### What the exercise asks
Each entry below is to be transcribed exactly.

### Input data
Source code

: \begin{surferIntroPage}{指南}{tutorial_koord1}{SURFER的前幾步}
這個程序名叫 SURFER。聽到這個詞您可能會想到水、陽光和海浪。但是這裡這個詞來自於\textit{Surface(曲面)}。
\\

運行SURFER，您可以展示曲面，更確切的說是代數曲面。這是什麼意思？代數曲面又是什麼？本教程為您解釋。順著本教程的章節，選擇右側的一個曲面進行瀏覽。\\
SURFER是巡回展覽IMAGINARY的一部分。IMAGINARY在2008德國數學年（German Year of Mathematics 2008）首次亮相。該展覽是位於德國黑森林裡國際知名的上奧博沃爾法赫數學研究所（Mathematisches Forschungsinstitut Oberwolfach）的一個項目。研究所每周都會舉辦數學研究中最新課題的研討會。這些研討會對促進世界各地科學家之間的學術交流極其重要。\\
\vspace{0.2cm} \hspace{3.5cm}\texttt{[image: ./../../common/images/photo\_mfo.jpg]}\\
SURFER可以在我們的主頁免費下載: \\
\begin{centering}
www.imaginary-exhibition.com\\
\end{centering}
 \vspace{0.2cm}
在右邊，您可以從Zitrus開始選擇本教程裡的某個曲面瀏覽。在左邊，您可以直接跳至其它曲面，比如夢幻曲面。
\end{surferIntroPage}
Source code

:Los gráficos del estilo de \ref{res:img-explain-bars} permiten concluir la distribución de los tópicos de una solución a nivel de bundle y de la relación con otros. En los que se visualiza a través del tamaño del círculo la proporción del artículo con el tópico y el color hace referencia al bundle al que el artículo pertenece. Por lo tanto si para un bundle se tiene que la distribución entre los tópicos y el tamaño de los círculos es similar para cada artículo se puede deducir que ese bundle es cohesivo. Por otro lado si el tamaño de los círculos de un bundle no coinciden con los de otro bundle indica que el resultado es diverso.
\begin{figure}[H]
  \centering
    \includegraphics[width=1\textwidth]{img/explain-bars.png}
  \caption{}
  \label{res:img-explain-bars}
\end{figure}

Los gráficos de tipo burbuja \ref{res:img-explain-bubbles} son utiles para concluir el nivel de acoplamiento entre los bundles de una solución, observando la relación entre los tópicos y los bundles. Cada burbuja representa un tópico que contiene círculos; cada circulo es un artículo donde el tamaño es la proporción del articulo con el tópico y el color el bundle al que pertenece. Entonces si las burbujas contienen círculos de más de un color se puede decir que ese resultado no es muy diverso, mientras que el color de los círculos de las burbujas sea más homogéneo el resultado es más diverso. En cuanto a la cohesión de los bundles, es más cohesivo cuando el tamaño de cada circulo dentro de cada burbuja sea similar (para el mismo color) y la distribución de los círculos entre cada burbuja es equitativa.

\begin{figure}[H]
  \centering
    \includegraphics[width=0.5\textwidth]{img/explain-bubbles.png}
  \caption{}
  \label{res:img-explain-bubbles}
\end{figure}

### Task result
Source code

: \begin{surferIntroPage}{指南}{tutorial_koord1}{SURFER的前幾步}
這個程序名叫 SURFER。聽到這個詞您可能會想到水、陽光和海浪。但是這裡這個詞來自於\textit{Surface(曲面)}。
\\

運行SURFER，您可以展示曲面，更確切的說是代數曲面。這是什麼意思？代數曲面又是什麼？本教程為您解釋。順著本教程的章節，選擇右側的一個曲面進行瀏覽。\\
SURFER是巡回展覽IMAGINARY的一部分。IMAGINARY在2008德國數學年（German Year of Mathematics 2008）首次亮相。該展覽是位於德國黑森林裡國際知名的上奧博沃爾法赫數學研究所（Mathematisches Forschungsinstitut Oberwolfach）的一個項目。研究所每周都會舉辦數學研究中最新課題的研討會。這些研討會對促進世界各地科學家之間的學術交流極其重要。\\
\vspace{0.2cm} \hspace{3.5cm}\texttt{[image: ./../../common/images/photo\_mfo.jpg]}\\
SURFER可以在我們的主頁免費下載: \\
\begin{centering}
www.imaginary-exhibition.com\\
\end{centering}
 \vspace{0.2cm}
在右邊，您可以從Zitrus開始選擇本教程裡的某個曲面瀏覽。在左邊，您可以直接跳至其它曲面，比如夢幻曲面。
\end{surferIntroPage}
Source code

:Los gráficos del estilo de \ref{res:img-explain-bars} permiten concluir la distribución de los tópicos de una solución a nivel de bundle y de la relación con otros. En los que se visualiza a través del tamaño del círculo la proporción del artículo con el tópico y el color hace referencia al bundle al que el artículo pertenece. Por lo tanto si para un bundle se tiene que la distribución entre los tópicos y el tamaño de los círculos es similar para cada artículo se puede deducir que ese bundle es cohesivo. Por otro lado si el tamaño de los círculos de un bundle no coinciden con los de otro bundle indica que el resultado es diverso.
\begin{figure}[H]
  \centering
    \includegraphics[width=1\textwidth]{img/explain-bars.png}
  \caption{}
  \label{res:img-explain-bars}
\end{figure}

Los gráficos de tipo burbuja \ref{res:img-explain-bubbles} son utiles para concluir el nivel de acoplamiento entre los bundles de una solución, observando la relación entre los tópicos y los bundles. Cada burbuja representa un tópico que contiene círculos; cada circulo es un artículo donde el tamaño es la proporción del articulo con el tópico y el color el bundle al que pertenece. Entonces si las burbujas contienen círculos de más de un color se puede decir que ese resultado no es muy diverso, mientras que el color de los círculos de las burbujas sea más homogéneo el resultado es más diverso. En cuanto a la cohesión de los bundles, es más cohesivo cuando el tamaño de cada circulo dentro de cada burbuja sea similar (para el mismo color) y la distribución de los círculos entre cada burbuja es equitativa.

\begin{figure}[H]
  \centering
    \includegraphics[width=0.5\textwidth]{img/explain-bubbles.png}
  \caption{}
  \label{res:img-explain-bubbles}
\end{figure}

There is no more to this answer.